Having a c-section was my worst fear. I had done everything in my power to avoid having one with each of my children. And I loved my quiet, cozy homebirths. But I had an immense amount of peace about this decision, and I still do a year later. Although after he was born, John ended up experiencing a cascade of interventions that left us in a horrible situation of a 10-day NICU stay (interventions that our own pediatrician was appalled by later), and even though knowing the time in the NICU was not only the worst time in my own life but could probably have been avoided, I am still very much at peace with his birth. More than that, I am glad that I had to face my worst fear and overcome it.

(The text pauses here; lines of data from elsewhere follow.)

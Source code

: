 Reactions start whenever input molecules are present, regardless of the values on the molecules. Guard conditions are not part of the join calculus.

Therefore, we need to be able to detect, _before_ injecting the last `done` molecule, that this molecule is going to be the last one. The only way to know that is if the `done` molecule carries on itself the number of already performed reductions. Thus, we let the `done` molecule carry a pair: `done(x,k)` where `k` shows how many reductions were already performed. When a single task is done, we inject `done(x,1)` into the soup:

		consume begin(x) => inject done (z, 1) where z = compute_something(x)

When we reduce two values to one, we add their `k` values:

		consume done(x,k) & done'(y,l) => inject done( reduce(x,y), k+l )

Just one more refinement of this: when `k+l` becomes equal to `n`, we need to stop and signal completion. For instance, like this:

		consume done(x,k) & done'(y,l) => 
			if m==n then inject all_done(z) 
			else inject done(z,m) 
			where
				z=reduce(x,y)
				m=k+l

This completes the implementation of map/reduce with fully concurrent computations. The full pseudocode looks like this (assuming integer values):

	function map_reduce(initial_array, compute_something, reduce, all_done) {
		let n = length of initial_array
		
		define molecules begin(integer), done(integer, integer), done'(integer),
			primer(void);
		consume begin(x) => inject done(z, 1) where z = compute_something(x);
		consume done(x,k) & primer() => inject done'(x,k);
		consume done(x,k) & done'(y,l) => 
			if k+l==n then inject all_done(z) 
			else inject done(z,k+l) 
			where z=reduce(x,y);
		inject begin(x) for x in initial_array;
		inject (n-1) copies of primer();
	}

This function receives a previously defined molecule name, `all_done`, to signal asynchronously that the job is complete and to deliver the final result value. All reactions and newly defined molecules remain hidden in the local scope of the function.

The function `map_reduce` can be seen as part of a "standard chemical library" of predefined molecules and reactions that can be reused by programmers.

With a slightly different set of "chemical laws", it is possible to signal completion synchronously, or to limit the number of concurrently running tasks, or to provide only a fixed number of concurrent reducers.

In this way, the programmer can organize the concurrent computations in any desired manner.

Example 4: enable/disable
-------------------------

Although I wouldn't wish a traumatic birth experience on anyone, I do think that facing a fear is actually a powerful thing and I do wish that everyone would have the opportunity to face a fear the way that I did. There is incredible strength in knowing that you got through the thing that you most feared. I actually view it as a gift.
And here we are a year later, with a beautiful, healthy boy to celebrate, and all that is in the past.
Happy birthday, dear John Peter. Thank you for making your mama strong.